▶ [How to complete this task]
Go through the lines below and tally each one holding "with". Write only the total.

[Opening Data section]

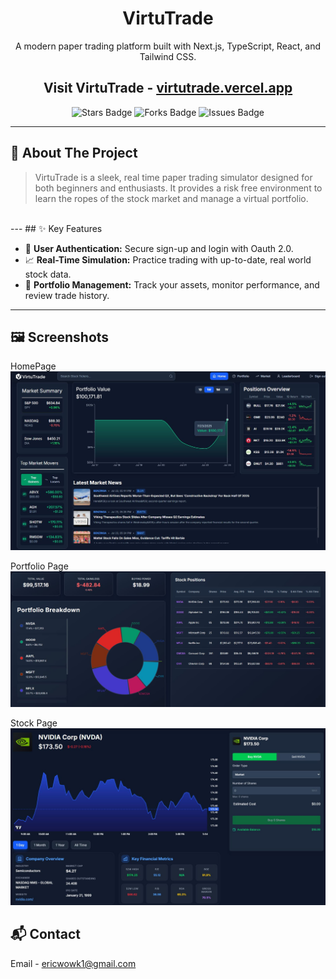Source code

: <div align="center">
 
  <h1>VirtuTrade</h1>
  <p>A modern paper trading platform built with Next.js, TypeScript, React, and Tailwind CSS.</p>
 <h2>Visit VirtuTrade - <a href="https://virtutrade.vercel.app/">virtutrade.vercel.app</a>   </h2>

 
  <div>
    <img src="https://img.shields.io/github/stars/ericwowk1/VirtuTrade?style=for-the-badge&logo=github" alt="Stars Badge"/>
    <img src="https://img.shields.io/github/forks/ericwowk1/VirtuTrade?style=for-the-badge&logo=github" alt="Forks Badge"/>
    <img src="https://img.shields.io/github/issues/ericwowk1/VirtuTrade?style=for-the-badge&logo=github" alt="Issues Badge"/>
  </div>
</div>

---

## 📖 About The Project

> VirtuTrade is a sleek, real time paper trading simulator designed for both beginners and enthusiasts. It provides a risk free environment to learn the ropes of the stock market and manage a virtual portfolio.

<br>
---
## ✨ Key Features

-   🔐 **User Authentication:** Secure sign-up and login with Oauth 2.0.
-   📈 **Real-Time Simulation:** Practice trading with up-to-date, real world stock data.
-   💼 **Portfolio Management:** Track your assets, monitor performance, and review trade history.

---
## 🖼️ Screenshots
 HomePage
![HomePage](public/homepage.JPG)

 Portfolio Page
![Portfolio](public/portfolioview.JPG)

Stock Page
![Stock Page](public/stockpageview.JPG)





## 📬 Contact

Email - ericwowk1@gmail.com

[Closing Data section]

▶ [Response area]
3